MI6-KGB double agent Kim Philby bragged about how he smuggled top-secret documents out of the Secret Intelligence Service HQ and betrayed British and American CIA spies during Philby's hour-long espionage masterclass to East German Stasi spies in 1981.
Footage recovered decades later from the Stasi Records Agency (BStU) shows Philby boasting about his tradecraft and recalling his "30 years in the enemy camp". Philby explains how he leveraged his education and upper-class contacts - Eton public school, a degree from Cambridge University - to become Moscow’s inside man. He is believed to have been responsible for the deaths of thousands of anti-communists from Albanians to Estonians, Georgians, and Armenians. Here are five secrets Philby revealed in his Stasi talk.
1. Moscow played the long game when recruiting Philby
Philby was 22 when he was recruited by a Soviet contact named 'Otto' in London’s Regent’s Park. Philby had married a Communist member, a woman he’d met in Vienna, and she arranged the initial meeting. Kim had no real job prospects and no role with British intelligence at the time.
“Dear comrades,” Philby said, addressing the Stasi secret police. "I had no access to any secret information. I had no job. I didn't even know where my job would be. The only reason for taking me on was that I had worked for nearly a year for the illegal Communist Party in Moscow and I had impeccable bourgeois origins and bourgeois education.”
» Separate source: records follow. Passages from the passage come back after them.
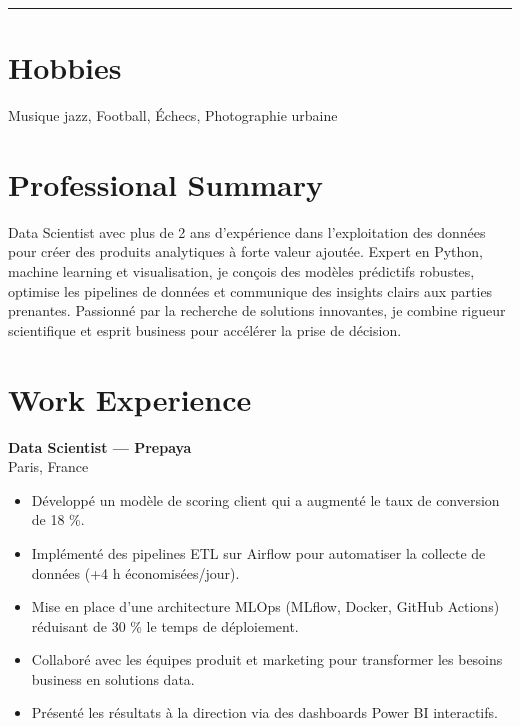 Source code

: \documentclass[10pt,letterpaper]{article}
\newcommand{\cvHr}{\vspace{0.5\baselineskip}\hrule height 1pt\color{primary}\vspace{0.7\baselineskip}}
\begin{document}
\begin{paracol}{2}
\begin{leftcolumn}
\cvHr

\section*{Hobbies}
Musique jazz, Football, Échecs, Photographie urbaine

\end{leftcolumn}

\begin{rightcolumn}

\section*{Professional Summary}
Data Scientist avec plus de 2 ans d’expérience dans l’exploitation des données pour créer des produits analytiques à forte valeur ajoutée. Expert en Python, machine learning et visualisation, je conçois des modèles prédictifs robustes, optimise les pipelines de données et communique des insights clairs aux parties prenantes. Passionné par la recherche de solutions innovantes, je combine rigueur scientifique et esprit business pour accélérer la prise de décision.

\vspace{1in}

\section*{Work Experience}

\begin{tcolorbox}
  \begin{minipage}[t]{0.48\linewidth}
    \textbf{Data Scientist — Prepaya}\\
    Paris, France
    \begin{itemize}
      \item Développé un modèle de scoring client qui a augmenté le taux de conversion de 18 \%.
      \item Implémenté des pipelines ETL sur Airflow pour automatiser la collecte de données (+4 h économisées/jour).
      \item Mise en place d’une architecture MLOps (MLflow, Docker, GitHub Actions) réduisant de 30 \% le temps de déploiement.
      \item Collaboré avec les équipes produit et marketing pour transformer les besoins business en solutions data.
      \item Présenté les résultats à la direction via des dashboards Power BI interactifs.
    \end{itemize}
  \end{minipage}\hfill
  \begin{minipage}[t]{0.48\linewidth}
    \raggedleft
  \end{minipage}
\end{tcolorbox}


\end{rightcolumn}
\end{paracol}
\end{document}
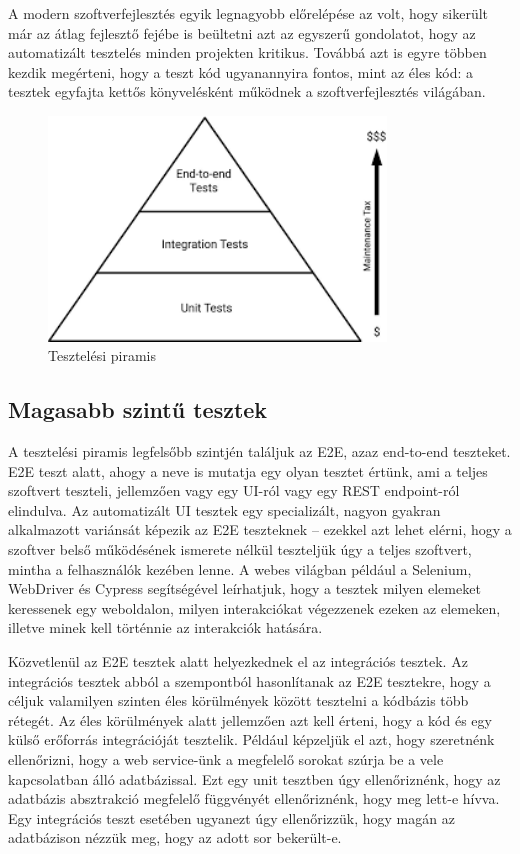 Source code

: A modern szoftverfejlesztés egyik legnagyobb előrelépése az volt, hogy sikerült már az átlag fejlesztő fejébe is beültetni azt az egyszerű gondolatot, hogy az automatizált tesztelés minden projekten kritikus. Továbbá azt is egyre többen kezdik megérteni, hogy a teszt kód ugyanannyira fontos, mint az éles kód: a tesztek egyfajta kettős könyvelésként működnek a szoftverfejlesztés világában.

\begin{figure}[H]
    \centering
    \includegraphics[width=0.8\textwidth]{images/piramis.png}
    \caption{Tesztelési piramis}
    \label{fig:testing-pyramid}
\end{figure}

\subsection{Magasabb szintű tesztek}

A tesztelési piramis legfelsőbb szintjén találjuk az E2E, azaz end-to-end teszteket. E2E teszt alatt, ahogy a neve is mutatja egy olyan tesztet értünk, ami a teljes szoftvert teszteli, jellemzően vagy egy UI-ról vagy egy REST endpoint-ról elindulva. Az automatizált UI tesztek egy specializált, nagyon gyakran alkalmazott variánsát képezik az E2E teszteknek -- ezekkel azt lehet elérni, hogy a szoftver belső működésének ismerete nélkül teszteljük úgy a teljes szoftvert, mintha a felhasználók kezében lenne.
A webes világban például a Selenium, WebDriver és Cypress segítségével leírhatjuk, hogy a tesztek milyen elemeket keressenek egy weboldalon, milyen interakciókat végezzenek ezeken az elemeken, illetve minek kell történnie az interakciók hatására.

Közvetlenül az E2E tesztek alatt helyezkednek el az integrációs tesztek. Az integrációs tesztek abból a szempontból hasonlítanak az E2E tesztekre, hogy a céljuk valamilyen szinten éles körülmények között tesztelni a kódbázis több rétegét. Az éles körülmények alatt jellemzően azt kell érteni, hogy a kód és egy külső erőforrás integrációját tesztelik.
Például képzeljük el azt, hogy szeretnénk ellenőrizni, hogy a web service-ünk a megfelelő sorokat szúrja be a vele kapcsolatban álló adatbázissal. Ezt egy unit tesztben úgy ellenőriznénk, hogy az adatbázis absztrakció megfelelő függvényét ellenőriznénk, hogy meg lett-e hívva. Egy integrációs teszt esetében ugyanezt úgy ellenőrizzük, hogy magán az adatbázison nézzük meg, hogy az adott sor bekerült-e.

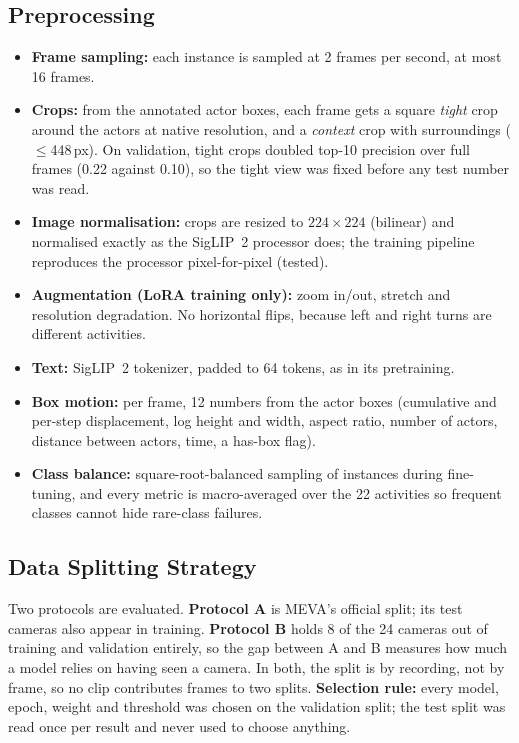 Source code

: \documentclass[11pt,a4paper]{article}
\begin{document}
\subsection{Preprocessing}
\begin{itemize}
  \item \textbf{Frame sampling:} each instance is sampled at 2 frames per second, at most 16 frames.
  \item \textbf{Crops:} from the annotated actor boxes, each frame gets a square \emph{tight} crop around the actors at
        native resolution, and a \emph{context} crop with surroundings ($\le$448\,px). On validation, tight crops
        doubled top-10 precision over full frames (0.22 against 0.10), so the tight view was fixed before any test
        number was read.
  \item \textbf{Image normalisation:} crops are resized to $224\times224$ (bilinear) and normalised exactly as the
        SigLIP~2 processor does; the training pipeline reproduces the processor pixel-for-pixel (tested).
  \item \textbf{Augmentation (LoRA training only):} zoom in/out, stretch and resolution degradation. No horizontal
        flips, because left and right turns are different activities.
  \item \textbf{Text:} SigLIP~2 tokenizer, padded to 64 tokens, as in its pretraining.
  \item \textbf{Box motion:} per frame, 12 numbers from the actor boxes (cumulative and per-step displacement, log
        height and width, aspect ratio, number of actors, distance between actors, time, a has-box flag).
  \item \textbf{Class balance:} square-root-balanced sampling of instances during fine-tuning, and every metric is
        macro-averaged over the 22 activities so frequent classes cannot hide rare-class failures.
\end{itemize}

\subsection{Data Splitting Strategy}
Two protocols are evaluated. \textbf{Protocol A} is MEVA's official split; its test cameras also appear in
training. \textbf{Protocol B} holds 8 of the 24 cameras out of training and validation entirely, so the gap between
A and B measures how much a model relies on having seen a camera. In both, the split is by recording, not by
frame, so no clip contributes frames to two splits. \textbf{Selection rule:} every model, epoch, weight and
threshold was chosen on the validation split; the test split was read once per result and never used to choose
anything.
\end{document}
2. Philby plied an MI6 archivist with alcohol to get files
Philby leveraged his job as a journalist with The Times newspaper where he was on friendly terms with establishment contacts and made sure he was introduced to the right people at MI6. Once inside the agency, Philby cultivated his reputation as a gossip and heavy drinker. One of his contacts was an alcoholic ex-policeman who controlled the MI6 ‘source books’ - the record of foreign spies run by British intelligence - which were soon in Philby’s hands.
“Every evening I left the office with a big briefcase full of reports which I had written myself, full of files taken out of the actual documents - out of the actual archives. I was to hand them to my Soviet contact in the evening. The next morning I would get the files back, the contents having been photographed, and I’d take them back early in the morning and put the files back in their place. That I did regularly - year in, year out.”